Variations in practice patterns among internists has been demonstrated in the past, but it is currently unknown whether or not the ranking, as determined by the US News and World Report, of a physician’s medical school has an effect on patient outcomes or healthcare spending. In this observational study of a random sample of Medicare fee-for-service beneficiaries age 65 years or older, 996,212 admissions treated by 30,322 general internists were followed for patients’ 30-day mortality and re-admission rates. Additionally, the internists’ Medicare Part B spending, adjusted for the patient, physician, and hospital characteristics, was documented. Researchers found that physicians from the top 10 ranked schools, as based on primary care US News and World Report rankings, had lower 30-day re-admission rates, as compared to schools ranked 50 or above (adjusted risk difference 0.4%, 95% CI 0.1% to 0.8%, p=0.005 for trend). Additionally, the physicians from the top 10 schools from primary care rankings spent significantly less through Medicare Part B (adjusted difference $36, 95% CI $20 to $52, p<0.001 for trend). No differences were observed in mortality among patients treated by these groups of physicians.
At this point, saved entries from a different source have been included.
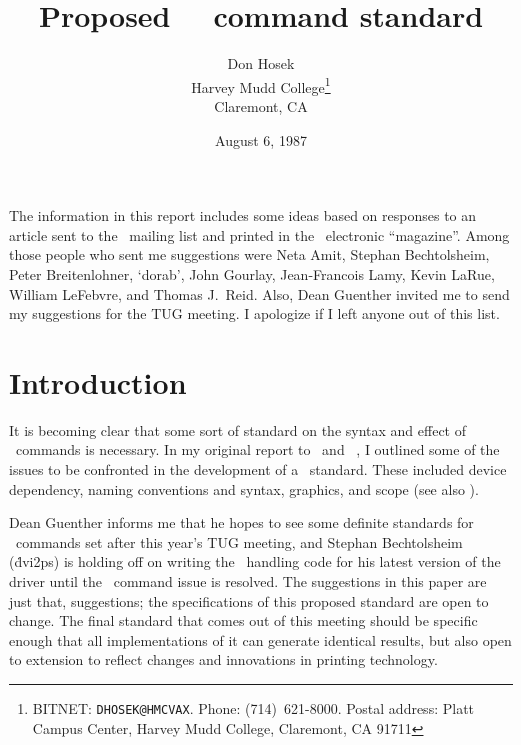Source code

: 

\title{Proposed \DVI\ \Special\ command standard}
\author{Don Hosek\\
         Harvey Mudd College\thanks{BITNET: {\tt DHOSEK@HMCVAX}.
         Phone: (714)~621-8000.
         Postal address: Platt Campus Center, Harvey Mudd College,
         Claremont, CA 91711}\\
         Claremont, CA}
\date{August 6, 1987}


\maketitle

The information in this report includes some ideas based on responses to
an article sent to the \TeXhax\ mailing list and printed in the \TeXMaG\
electronic ``magazine''. Among those people who sent me suggestions were
Neta Amit, Stephan Bechtolsheim, Peter Breitenlohner, `dorab', John
Gourlay, Jean-Francois Lamy, Kevin LaRue, William LeFebvre, and Thomas
J.~Reid. Also, Dean Guenther invited me to send my suggestions for the
TUG meeting. I apologize if I left anyone out of this list.

\section{Introduction}
It is becoming clear that some sort of standard on the syntax and
effect of \Special\ commands is necessary. In my original report to
\TeXhax\ and \TeXMaG\ \cite{hosek:specials}, I outlined some of the
issues to be confronted in the development of a \Special\ standard.
These included device dependency, naming conventions and syntax,
graphics, and scope (see also \cite{fox:changebars}).

Dean Guenther informs me that he hopes to see some definite standards
for \Special\ commands set after this year's TUG meeting, and
Stephan Bechtolsheim (\.{dvi2ps}) is holding off on writing the
\Special\ handling code for his latest version of the driver until the
\Special\ command issue is resolved. The suggestions in this paper are
just that, suggestions; the specifications of this proposed standard are
open to change. The final standard that comes out of this meeting should
be specific enough that all implementations of it can generate identical
results, but also open to extension to reflect changes and innovations
in printing technology.

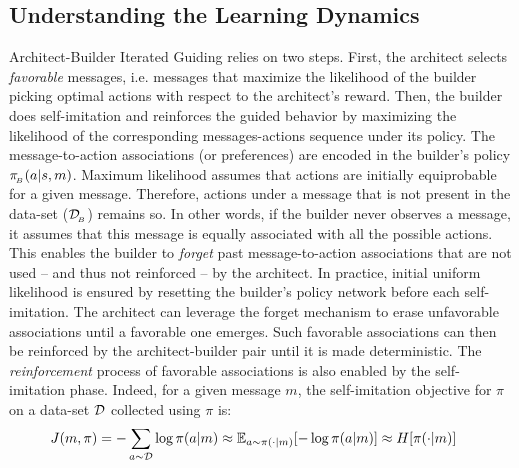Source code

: \subsection{Understanding the Learning Dynamics}
\label{sec:intuition}
Architect-Builder Iterated Guiding relies on two steps. First, the architect selects \emph{favorable} messages, i.e. messages that maximize the likelihood of the builder picking optimal actions with respect to the architect's reward. Then, the builder does self-imitation and reinforces the guided behavior by maximizing the likelihood of the corresponding messages-actions sequence under its policy. The message-to-action associations (or preferences) are encoded in the builder's policy $\pi_{\!_B}(a|s,m)$. Maximum likelihood assumes that actions are initially equiprobable for a given message. Therefore, actions under a message that is not present in the data-set ($\mathcal{D}_{\!_B}$) remains so. In other words, if the builder never observes a message, it assumes that this message is equally associated with all the possible actions. This enables the builder to \emph{forget} past message-to-action associations that are not used -- and thus not reinforced -- by the architect. In practice, initial uniform likelihood is ensured by resetting the builder's policy network before each self-imitation. The architect can leverage the forget mechanism to erase unfavorable associations until a favorable one emerges. Such favorable associations can then be reinforced by the architect-builder pair until it is made deterministic. The \emph{reinforcement} process of favorable associations is also enabled by the self-imitation phase. Indeed, for a given message $m$, the self-imitation objective for $\pi$ on a data-set ${\mathcal{D}}$ collected using $\pi$ is: 
\begin{equation}
\begin{aligned}
    J(m, \pi) &= -\sum_{a\sim \mathcal{D}} \log\pi(a|m)\approx \mathbb{E}_{a\sim\pi(\cdot|m)}[-\log\pi(a|m)]\approx H[\pi(\cdot|m)]
    \label{eq:bc_entropy}
\end{aligned}
\end{equation}
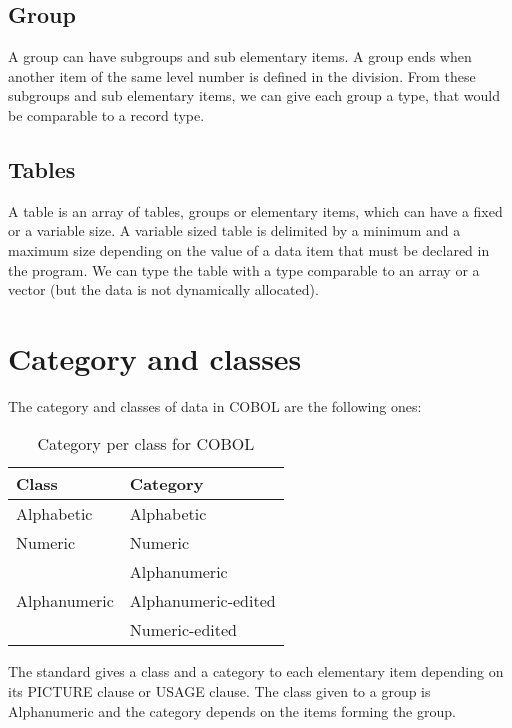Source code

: \documentclass[a4paper,10pt]{article}
\begin{document}
\subsection{Group}
A group can have subgroups and sub elementary items. A group ends when another item of the same
level number is defined in the division. From these subgroups and sub elementary items, we can
give each group a type, that would be comparable to a record type.

\subsection{Tables}
A table is an array of tables, groups or elementary items, which can have a fixed or a variable
size. A variable sized table is delimited by a minimum and a maximum size depending on the
value of a data item that must be declared in the program. We can type the table with a type
comparable to an array or a vector (but the data is not dynamically allocated).
\pagebreak

\section{Category and classes}
The category and classes of data in COBOL are the following ones:
\begin{table}[H]
  \centering
  \begin{tabular}{|l|l|}
    \hline
    \textbf{Class}                & \textbf{Category}   \\ \hline
    Alphabetic                    & Alphabetic          \\ \hline
    Numeric                       & Numeric             \\ \hline
    \multirow{3}{*}{Alphanumeric} & Alphanumeric        \\ \cline{2-2}
                                  & Alphanumeric-edited \\ \cline{2-2}
                                  & Numeric-edited      \\ \hline
  \end{tabular}
  \caption{Category per class for COBOL}
  \label{tab:cat_class}
\end{table}
The standard gives a class and a category to each elementary item depending on its PICTURE clause
or USAGE clause. The class given to a group is Alphanumeric and the category depends on the
items forming the group.
\end{document}
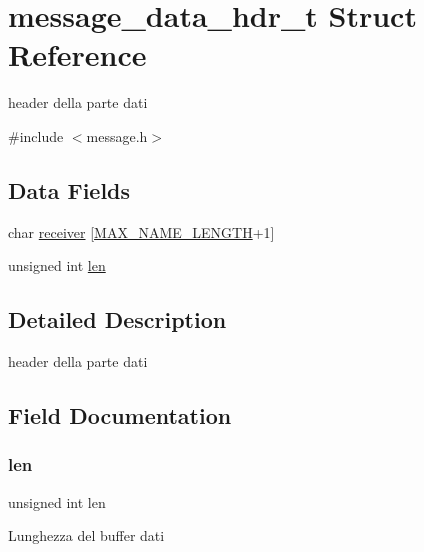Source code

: \hypertarget{structmessage__data__hdr__t}{}\section{message\+\_\+data\+\_\+hdr\+\_\+t Struct Reference}
\label{structmessage__data__hdr__t}


header della parte dati  




{\ttfamily \#include $<$message.\+h$>$}

\subsection*{Data Fields}
\begin{DoxyCompactItemize}
\item 
char \hyperlink{structmessage__data__hdr__t_aabb098b2d9fd9305abddad8893b38843}{receiver} \mbox{[}\hyperlink{config_8h_a0c397a708cec89c74029582574516b30}{M\+A\+X\+\_\+\+N\+A\+M\+E\+\_\+\+L\+E\+N\+G\+TH}+1\mbox{]}
\item 
unsigned int \hyperlink{structmessage__data__hdr__t_a77124bd5f7e31e6fffc19f335da0c23f}{len}
\end{DoxyCompactItemize}


\subsection{Detailed Description}
header della parte dati 

\subsection{Field Documentation}
\mbox{\label{structmessage__data__hdr__t_a77124bd5f7e31e6fffc19f335da0c23f}} 
\subsubsection{\texorpdfstring{len}{len}}
{\footnotesize\ttfamily unsigned int len}

Lunghezza del buffer dati \mbox{\label{structmessage__data__hdr__t_aabb098b2d9fd9305abddad8893b38843}} 
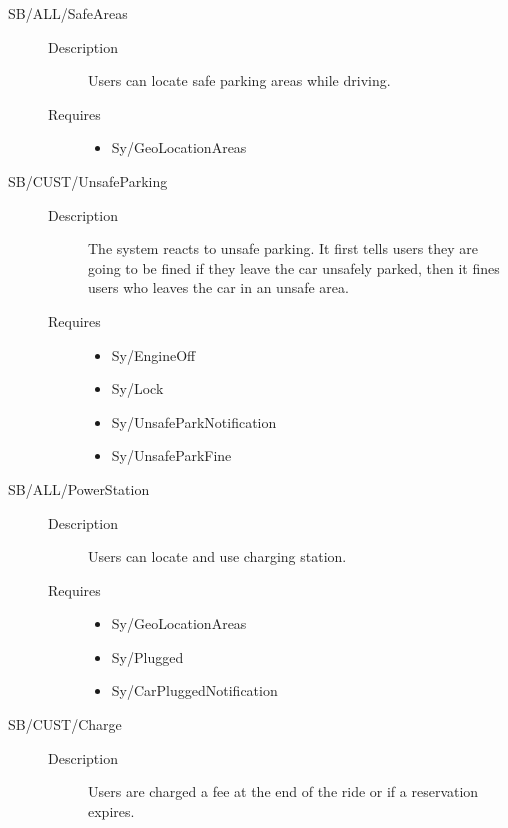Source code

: \documentclass[11pt]{article} %
\begin{document}
\begin{description}
	\item[SB/ALL/SafeAreas] \hfill
	\begin{description}
		\item[Description] Users can locate safe parking areas while driving.
		\item[Requires] \hfill
		\begin{itemize}
			\item Sy/GeoLocationAreas %
		\end{itemize}
	\end{description}
	\item[SB/CUST/UnsafeParking] \hfill
	\begin{description}
		\item[Description] The system reacts to unsafe parking. It first tells users they are going to be fined if they leave the car unsafely parked, then it fines users who leaves the car in an unsafe area.
		\item[Requires] \hfill
		\begin{itemize}
			\item Sy/EngineOff %
			\item Sy/Lock %
			\item Sy/UnsafeParkNotification %
			\item Sy/UnsafeParkFine
		\end{itemize}
	\end{description}
	\item[SB/ALL/PowerStation] \hfill
	\begin{description}
		\item[Description] Users can locate and use charging station.
		\item[Requires] \hfill
		\begin{itemize}
			\item Sy/GeoLocationAreas %
			\item Sy/Plugged %
			\item Sy/CarPluggedNotification %
		\end{itemize}
	\end{description}
	\item[SB/CUST/Charge] \hfill
	\begin{description}
		\item[Description] Users are charged a fee at the end of the ride or if a reservation expires.

\end{description}
\end{description}
\end{document}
When using US News and World Report research rankings, as opposed to primary care, no significant trends were observed for patient mortality or re-admission, though the lower spending among physicians from top 10 schools was again observed. Investigators therefore concluded that the ranking of a physician’s medical school has no effect on 30-day mortality and little effect on 30-day readmission, although physicians from top-ranked medical schools did account for less healthcare spending.